**Exercise prompt**
This exercise requires every record to be repeated exactly.

##### Records for the exercise

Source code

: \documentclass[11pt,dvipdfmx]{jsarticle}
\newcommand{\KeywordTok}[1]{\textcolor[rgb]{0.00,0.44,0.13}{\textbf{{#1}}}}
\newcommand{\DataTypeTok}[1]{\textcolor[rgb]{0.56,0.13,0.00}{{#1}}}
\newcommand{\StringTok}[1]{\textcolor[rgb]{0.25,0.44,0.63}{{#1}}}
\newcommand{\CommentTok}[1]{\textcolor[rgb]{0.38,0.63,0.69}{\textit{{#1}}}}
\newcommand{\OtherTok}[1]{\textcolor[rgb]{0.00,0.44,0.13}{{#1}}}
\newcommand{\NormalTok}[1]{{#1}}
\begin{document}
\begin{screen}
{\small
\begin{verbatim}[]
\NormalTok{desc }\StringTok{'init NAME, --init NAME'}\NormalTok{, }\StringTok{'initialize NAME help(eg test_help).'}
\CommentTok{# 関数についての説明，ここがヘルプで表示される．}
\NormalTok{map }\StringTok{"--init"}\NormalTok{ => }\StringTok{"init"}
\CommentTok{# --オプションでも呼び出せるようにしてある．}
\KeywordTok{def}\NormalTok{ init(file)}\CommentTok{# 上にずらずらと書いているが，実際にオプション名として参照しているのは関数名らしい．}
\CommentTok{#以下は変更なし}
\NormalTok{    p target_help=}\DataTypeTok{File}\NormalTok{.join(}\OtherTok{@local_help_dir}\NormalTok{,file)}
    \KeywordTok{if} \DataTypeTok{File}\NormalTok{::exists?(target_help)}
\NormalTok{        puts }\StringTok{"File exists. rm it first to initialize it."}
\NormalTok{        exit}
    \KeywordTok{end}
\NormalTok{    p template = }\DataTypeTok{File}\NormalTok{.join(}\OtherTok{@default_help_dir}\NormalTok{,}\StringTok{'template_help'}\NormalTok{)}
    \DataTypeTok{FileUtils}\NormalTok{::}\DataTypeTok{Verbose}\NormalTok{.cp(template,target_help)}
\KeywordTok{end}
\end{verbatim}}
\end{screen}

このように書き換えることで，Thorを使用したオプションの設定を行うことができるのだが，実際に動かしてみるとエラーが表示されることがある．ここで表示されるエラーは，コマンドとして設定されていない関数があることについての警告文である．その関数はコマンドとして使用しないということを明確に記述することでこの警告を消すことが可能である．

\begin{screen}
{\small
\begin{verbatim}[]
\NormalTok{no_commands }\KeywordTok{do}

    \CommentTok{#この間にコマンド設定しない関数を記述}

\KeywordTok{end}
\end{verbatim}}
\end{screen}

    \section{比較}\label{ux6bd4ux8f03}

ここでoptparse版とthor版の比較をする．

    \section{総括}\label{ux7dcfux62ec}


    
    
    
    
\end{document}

##########

**Exercise result**
Source code

: \documentclass[11pt,dvipdfmx]{jsarticle}
\newcommand{\KeywordTok}[1]{\textcolor[rgb]{0.00,0.44,0.13}{\textbf{{#1}}}}
\newcommand{\DataTypeTok}[1]{\textcolor[rgb]{0.56,0.13,0.00}{{#1}}}
\newcommand{\StringTok}[1]{\textcolor[rgb]{0.25,0.44,0.63}{{#1}}}
\newcommand{\CommentTok}[1]{\textcolor[rgb]{0.38,0.63,0.69}{\textit{{#1}}}}
\newcommand{\OtherTok}[1]{\textcolor[rgb]{0.00,0.44,0.13}{{#1}}}
\newcommand{\NormalTok}[1]{{#1}}
\begin{document}
\begin{screen}
{\small
\begin{verbatim}[]
\NormalTok{desc }\StringTok{'init NAME, --init NAME'}\NormalTok{, }\StringTok{'initialize NAME help(eg test_help).'}
\CommentTok{# 関数についての説明，ここがヘルプで表示される．}
\NormalTok{map }\StringTok{"--init"}\NormalTok{ => }\StringTok{"init"}
\CommentTok{# --オプションでも呼び出せるようにしてある．}
\KeywordTok{def}\NormalTok{ init(file)}\CommentTok{# 上にずらずらと書いているが，実際にオプション名として参照しているのは関数名らしい．}
\CommentTok{#以下は変更なし}
\NormalTok{    p target_help=}\DataTypeTok{File}\NormalTok{.join(}\OtherTok{@local_help_dir}\NormalTok{,file)}
    \KeywordTok{if} \DataTypeTok{File}\NormalTok{::exists?(target_help)}
\NormalTok{        puts }\StringTok{"File exists. rm it first to initialize it."}
\NormalTok{        exit}
    \KeywordTok{end}
\NormalTok{    p template = }\DataTypeTok{File}\NormalTok{.join(}\OtherTok{@default_help_dir}\NormalTok{,}\StringTok{'template_help'}\NormalTok{)}
    \DataTypeTok{FileUtils}\NormalTok{::}\DataTypeTok{Verbose}\NormalTok{.cp(template,target_help)}
\KeywordTok{end}
\end{verbatim}}
\end{screen}

このように書き換えることで，Thorを使用したオプションの設定を行うことができるのだが，実際に動かしてみるとエラーが表示されることがある．ここで表示されるエラーは，コマンドとして設定されていない関数があることについての警告文である．その関数はコマンドとして使用しないということを明確に記述することでこの警告を消すことが可能である．

\begin{screen}
{\small
\begin{verbatim}[]
\NormalTok{no_commands }\KeywordTok{do}

    \CommentTok{#この間にコマンド設定しない関数を記述}

\KeywordTok{end}
\end{verbatim}}
\end{screen}

    \section{比較}\label{ux6bd4ux8f03}

ここでoptparse版とthor版の比較をする．

    \section{総括}\label{ux7dcfux62ec}


    
    
    
    
\end{document}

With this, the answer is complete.